Door die kracht en tevens van het bezielende leven, dat dus reeds miljoenen jaren heeft geleefd, vond nu op deze planeet het verdichtingsproces plaats en dit bespoedigde dit proces.
En nu zij zover was, dat zij aan die ontzaglijke werking en opbouwing kon meehelpen, haar eigen taak in dit miljoenenproces kon gaan vervullen, geschiedde dit verdichten volgens kosmische werking, wat Gods heilige werking is.
Op dit orgaan kwam nu leven en dit leven werd geboren en bezat een andere kracht dan die op de eerste graad.
Nu die vorige planeten zover waren, ging al die kracht op de tweede graad over en ontstond hier het eerste embryo.
Miljoenen jaren later was deze planeet zover verdicht, dat het menselijke organisme de oever bereikte en nam dit leven van deze planeet bezit.

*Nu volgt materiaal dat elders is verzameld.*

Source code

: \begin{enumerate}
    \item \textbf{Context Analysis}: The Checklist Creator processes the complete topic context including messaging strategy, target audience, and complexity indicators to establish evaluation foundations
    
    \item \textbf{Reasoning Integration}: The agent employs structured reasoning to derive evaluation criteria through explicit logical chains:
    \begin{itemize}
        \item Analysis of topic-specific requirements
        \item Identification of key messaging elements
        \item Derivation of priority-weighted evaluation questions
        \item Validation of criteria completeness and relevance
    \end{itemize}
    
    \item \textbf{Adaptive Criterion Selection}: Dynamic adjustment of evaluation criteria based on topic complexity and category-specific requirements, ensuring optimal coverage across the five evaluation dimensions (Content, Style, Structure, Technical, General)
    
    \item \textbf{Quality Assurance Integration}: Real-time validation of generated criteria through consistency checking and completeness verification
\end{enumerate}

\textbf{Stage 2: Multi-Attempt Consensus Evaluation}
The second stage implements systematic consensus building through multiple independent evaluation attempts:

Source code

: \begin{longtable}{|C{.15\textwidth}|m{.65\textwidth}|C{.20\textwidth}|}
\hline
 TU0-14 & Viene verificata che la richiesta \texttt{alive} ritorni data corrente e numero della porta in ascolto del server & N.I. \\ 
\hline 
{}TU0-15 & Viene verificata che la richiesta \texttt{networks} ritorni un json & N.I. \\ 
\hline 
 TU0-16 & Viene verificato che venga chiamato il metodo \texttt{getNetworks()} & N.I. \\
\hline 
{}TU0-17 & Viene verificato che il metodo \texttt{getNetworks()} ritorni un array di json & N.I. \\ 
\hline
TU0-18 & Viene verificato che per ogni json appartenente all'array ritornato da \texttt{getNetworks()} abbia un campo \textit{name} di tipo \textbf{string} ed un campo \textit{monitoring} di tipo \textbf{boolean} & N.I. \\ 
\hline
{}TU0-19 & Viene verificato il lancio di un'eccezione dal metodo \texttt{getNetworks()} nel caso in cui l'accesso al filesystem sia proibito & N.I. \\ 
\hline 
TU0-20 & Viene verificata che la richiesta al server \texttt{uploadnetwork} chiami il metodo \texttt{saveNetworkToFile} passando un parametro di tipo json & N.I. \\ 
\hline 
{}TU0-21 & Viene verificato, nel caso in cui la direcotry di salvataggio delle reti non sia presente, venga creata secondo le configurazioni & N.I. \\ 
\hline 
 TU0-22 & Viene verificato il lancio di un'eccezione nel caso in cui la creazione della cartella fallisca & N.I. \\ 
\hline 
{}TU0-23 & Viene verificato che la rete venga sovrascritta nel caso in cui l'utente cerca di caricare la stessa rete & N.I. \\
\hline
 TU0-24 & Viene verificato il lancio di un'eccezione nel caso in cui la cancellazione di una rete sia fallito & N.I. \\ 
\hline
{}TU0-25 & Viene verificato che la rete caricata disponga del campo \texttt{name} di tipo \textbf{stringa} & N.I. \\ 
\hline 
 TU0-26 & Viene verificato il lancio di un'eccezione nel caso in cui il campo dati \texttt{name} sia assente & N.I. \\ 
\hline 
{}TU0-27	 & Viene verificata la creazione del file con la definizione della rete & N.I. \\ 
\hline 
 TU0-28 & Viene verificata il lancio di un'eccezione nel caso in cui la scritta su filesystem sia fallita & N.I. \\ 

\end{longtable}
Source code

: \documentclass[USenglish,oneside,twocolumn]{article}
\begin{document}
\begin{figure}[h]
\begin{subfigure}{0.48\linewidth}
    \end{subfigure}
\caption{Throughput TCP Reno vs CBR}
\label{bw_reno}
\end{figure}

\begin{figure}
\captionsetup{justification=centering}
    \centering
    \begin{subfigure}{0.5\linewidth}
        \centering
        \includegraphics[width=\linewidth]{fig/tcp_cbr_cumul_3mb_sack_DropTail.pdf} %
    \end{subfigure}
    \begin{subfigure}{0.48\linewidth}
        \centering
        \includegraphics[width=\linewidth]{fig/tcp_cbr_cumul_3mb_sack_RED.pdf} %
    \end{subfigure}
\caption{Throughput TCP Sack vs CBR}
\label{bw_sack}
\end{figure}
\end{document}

Het eerste leven dat de oever had bereikt, was als het wezen dat wij daar hebben gezien, maar, en dit zal je thans duidelijk zijn, het was uit een andere en krachtiger substantie geboren.
Toch volgde het die weg zoals het leven daar op al die overgangen volgen moest, want in het universum is geen andere weg, dit ligt in het kosmische plan vast.
In die duizenden eeuwen die volgden en dit is tevens voor de planeet aarde, wat ik je daar zal tonen, ontwikkelde dit organisme zich op snelle wijze.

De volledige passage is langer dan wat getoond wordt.